WHAT YOU NEED TO DO: Below are lines of data, and only some are wanted. Please repeat exactly those from the line that has "1, 3, 4], [2], [2]]" through the line that has "ans.push_back(curr);".

Plain-text document sources:
____

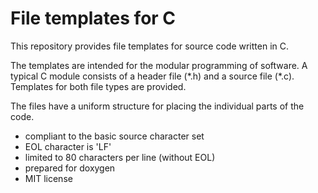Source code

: # File templates for C

This repository provides file templates for source code written in C.

The templates are intended for the modular programming of software. A typical 
C module consists of a header file (\*.h) and a source file (\*.c). Templates 
for both file types are provided.

The files have a uniform structure for placing the individual parts of the 
code.

- compliant to the basic source character set
- EOL character is 'LF'
- limited to 80 characters per line (without EOL)
- prepared for doxygen
- MIT license
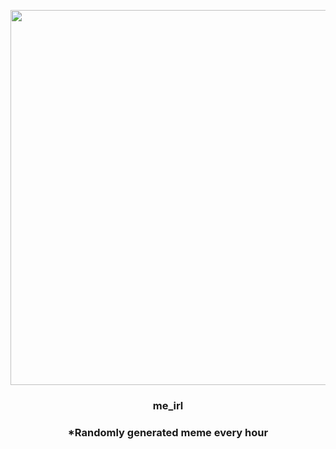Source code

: <p align="center">
        <img src="https://i.redd.it/cjc4qj62xg291.jpg" width="600" height="600">
        </p>
        <h3 align="center">me_irl</h3>
        <h3 align="center">*Randomly generated meme every hour</h3>
    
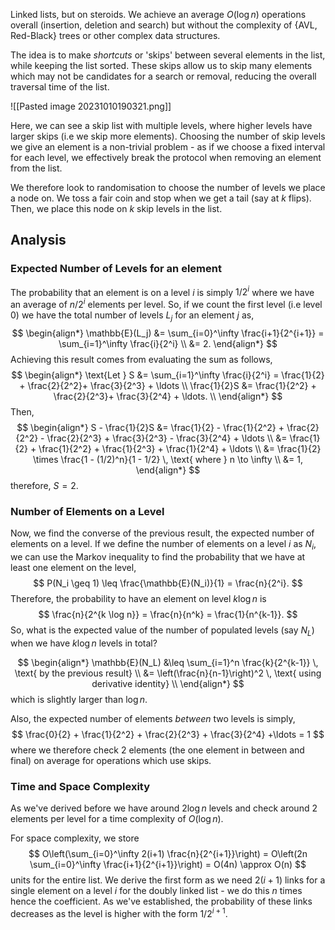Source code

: Linked lists, but on steroids. We achieve an average $O(\log n)$ operations overall (insertion, deletion and search) but without the complexity of {AVL, Red-Black} trees or other complex data structures.

The idea is to make *shortcuts* or 'skips' between several elements in the list, while keeping the list sorted. These skips allow us to skip many elements which may not be candidates for a search or removal, reducing the overall traversal time of the list.

![[Pasted image 20231010190321.png]]

Here, we can see a skip list with multiple levels, where higher levels have larger skips (i.e we skip more elements). Choosing the number of skip levels we give an element is a non-trivial problem - as if we choose a fixed interval for each level, we effectively break the protocol when removing an element from the list. 

We therefore look to randomisation to choose the number of levels we place a node on. We toss a fair coin and stop when we get a tail (say at $k$ flips). Then, we place this node on $k$ skip levels in the list.
## Analysis
### Expected Number of Levels for an element
The probability that an element is on a level $i$ is simply $1/2^i$ where we have an average of $n/2^i$ elements per level. So, if we count the first level (i.e level $0$) we have the total number of levels $L_j$ for an element $j$ as,
$$
\begin{align*}
	\mathbb{E}(L_j) &= \sum_{i=0}^\infty \frac{i+1}{2^{i+1}} = \sum_{i=1}^\infty \frac{i}{2^i} \\
	&= 2.
\end{align*}
$$
Achieving this result comes from evaluating the sum as follows,
$$
\begin{align*}
	\text{Let } S &= \sum_{i=1}^\infty \frac{i}{2^i} = \frac{1}{2} + \frac{2}{2^2}+ \frac{3}{2^3} + \ldots \\
	\frac{1}{2}S &= \frac{1}{2^2} + \frac{2}{2^3}+ \frac{3}{2^4} + \ldots. \\
\end{align*}
$$
Then,
$$
\begin{align*}
	S - \frac{1}{2}S &= \frac{1}{2} - \frac{1}{2^2} + \frac{2}{2^2} - \frac{2}{2^3} + \frac{3}{2^3} - \frac{3}{2^4} + \ldots \\
	&= \frac{1}{2} + \frac{1}{2^2} + \frac{1}{2^3} + \frac{1}{2^4} + \ldots \\
	&= \frac{1}{2} \times \frac{1 - (1/2)^n}{1 - 1/2} \, \text{ where } n \to \infty \\
	&= 1,
\end{align*}
$$
therefore,  $S = 2$.

### Number of Elements on a Level
Now, we find the converse of the previous result, the expected number of elements on a level. If we define the number of elements on a level $i$ as $N_i$, we can use the Markov inequality to find the probability that we have at least one element on the level,
$$
P(N_i \geq 1) \leq \frac{\mathbb{E}(N_i)}{1} = \frac{n}{2^i}.
$$
Therefore, the probability to have an element on level $k \log n$ is 
$$
	\frac{n}{2^{k \log n}} = \frac{n}{n^k} = \frac{1}{n^{k-1}}.
$$
So, what is the expected value of the number of populated levels (say $N_L$) when we have $k \log n$ levels in total?

$$
\begin{align*}
	\mathbb{E}(N_L) &\leq \sum_{i=1}^n \frac{k}{2^{k-1}} \, \text{ by the previous result} \\
	&= \left(\frac{n}{n-1}\right)^2 \, \text{ using derivative identity} \\
\end{align*}
$$
which is slightly larger than $\log n$. 

Also, the expected number of elements *between* two levels is simply,
$$
	\frac{0}{2} + \frac{1}{2^2} + \frac{2}{2^3} + \frac{3}{2^4} +\ldots = 1
$$
where we therefore check $2$ elements (the one element in between and final) on average for operations which use skips. 

### Time and Space Complexity
As we've derived before we have around $2 \log n$ levels and check around $2$ elements per level for a time complexity of $O(\log n)$.

For space complexity, we store
$$
	O\left(\sum_{i=0}^\infty 2(i+1) \frac{n}{2^{i+1}}\right) = O\left(2n \sum_{i=0}^\infty \frac{i+1}{2^{i+1}}\right) = O(4n) \approx O(n)
$$
units for the entire list. We derive the first form as we need $2(i+1)$ links for a single element on a level $i$ for the doubly linked list - we do this $n$ times hence the coefficient. As we've established, the probability of these links decreases as the level is higher with the form $1/2^{i+1}$.
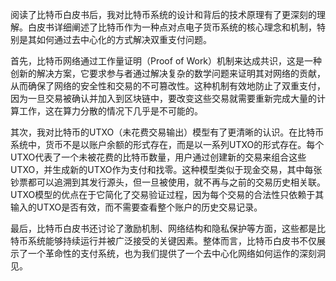 阅读了比特币白皮书后，我对比特币系统的设计和背后的技术原理有了更深刻的理解。白皮书详细阐述了比特币作为一种点对点电子货币系统的核心理念和机制，特别是其如何通过去中心化的方式解决双重支付问题。

首先，比特币网络通过工作量证明（Proof of Work）机制来达成共识，这是一种创新的解决方案，它要求参与者通过解决复杂的数学问题来证明其对网络的贡献，从而确保了网络的安全性和交易的不可篡改性。这种机制有效地防止了双重支付，因为一旦交易被确认并加入到区块链中，要改变这些交易就需要重新完成大量的计算工作，这在算力分散的情况下几乎是不可能的。

其次，我对比特币的UTXO（未花费交易输出）模型有了更清晰的认识。在比特币系统中，货币不是以账户余额的形式存在，而是以一系列UTXO的形式存在。每个UTXO代表了一个未被花费的比特币数量，用户通过创建新的交易来组合这些UTXO，并生成新的UTXO作为支付和找零。这种模型类似于现金交易，其中每张钞票都可以追溯到其发行源头，但一旦被使用，就不再与之前的交易历史相关联。UTXO模型的优点在于它简化了交易验证过程，因为每个交易的合法性只依赖于其输入的UTXO是否有效，而不需要查看整个账户的历史交易记录。

最后，比特币白皮书还讨论了激励机制、网络结构和隐私保护等方面，这些都是比特币系统能够持续运行并被广泛接受的关键因素。整体而言，比特币白皮书不仅展示了一个革命性的支付系统，也为我们提供了一个去中心化网络如何运作的深刻洞见。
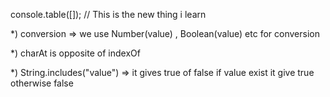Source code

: console.table([]); // This is the new thing i learn

*) conversion
=> we use Number(value) , Boolean(value) etc for conversion

*) charAt is opposite of indexOf

*) String.includes("value") => it gives true of false if value exist it give true otherwise false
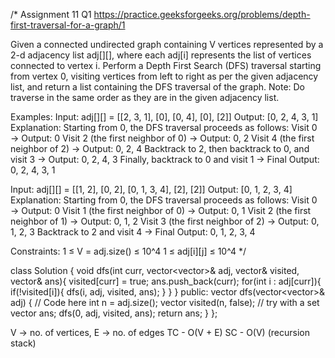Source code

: /*
Assignment 11 Q1
https://practice.geeksforgeeks.org/problems/depth-first-traversal-for-a-graph/1

Given a connected undirected graph containing V vertices represented by a 2-d adjacency list adj[][], where each adj[i] represents the list of vertices connected to vertex i. Perform a Depth First Search (DFS) traversal starting from vertex 0, visiting vertices from left to right as per the given adjacency list, and return a list containing the DFS traversal of the graph.
Note: Do traverse in the same order as they are in the given adjacency list.

Examples:
Input: adj[][] = [[2, 3, 1], [0], [0, 4], [0], [2]]
Output: [0, 2, 4, 3, 1]
Explanation: Starting from 0, the DFS traversal proceeds as follows:
Visit 0 → Output: 0 
Visit 2 (the first neighbor of 0) → Output: 0, 2 
Visit 4 (the first neighbor of 2) → Output: 0, 2, 4 
Backtrack to 2, then backtrack to 0, and visit 3 → Output: 0, 2, 4, 3 
Finally, backtrack to 0 and visit 1 → Final Output: 0, 2, 4, 3, 1

Input: adj[][] = [[1, 2], [0, 2], [0, 1, 3, 4], [2], [2]]
Output: [0, 1, 2, 3, 4]
Explanation: Starting from 0, the DFS traversal proceeds as follows: 
Visit 0 → Output: 0 
Visit 1 (the first neighbor of 0) → Output: 0, 1 
Visit 2 (the first neighbor of 1) → Output: 0, 1, 2 
Visit 3 (the first neighbor of 2) → Output: 0, 1, 2, 3 
Backtrack to 2 and visit 4 → Final Output: 0, 1, 2, 3, 4

Constraints:
1 ≤ V = adj.size() ≤ 10^4
1 ≤ adj[i][j] ≤ 10^4
*/

class Solution {
    void dfs(int curr, vector<vector<int>>& adj, vector<int>& visited, vector<int>& ans){
        visited[curr] = true;
        ans.push_back(curr);
        for(int i : adj[curr]){
            if(!visited[i]){
                dfs(i, adj, visited, ans);
            }
        }
    }
  public:
    vector<int> dfs(vector<vector<int>>& adj) {
        // Code here
        int n = adj.size();
        vector<int> visited(n, false); // try with a set
        vector<int> ans;
        dfs(0, adj, visited, ans);
        return ans;
    }
};

V -> no. of vertices, E -> no. of edges
TC - O(V + E)
SC - O(V) (recursion stack)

____

TASK RESPONSE:
Input: adj[][] = [[1, 2], [0, 2], [0, 1, 3, 4], [2], [2]]
Output: [0, 1, 2, 3, 4]
Explanation: Starting from 0, the DFS traversal proceeds as follows: 
Visit 0 → Output: 0 
Visit 1 (the first neighbor of 0) → Output: 0, 1 
Visit 2 (the first neighbor of 1) → Output: 0, 1, 2 
Visit 3 (the first neighbor of 2) → Output: 0, 1, 2, 3 
Backtrack to 2 and visit 4 → Final Output: 0, 1, 2, 3, 4

Constraints:
1 ≤ V = adj.size() ≤ 10^4
1 ≤ adj[i][j] ≤ 10^4
*/

class Solution {
    void dfs(int curr, vector<vector<int>>& adj, vector<int>& visited, vector<int>& ans){
        visited[curr] = true;
        ans.push_back(curr);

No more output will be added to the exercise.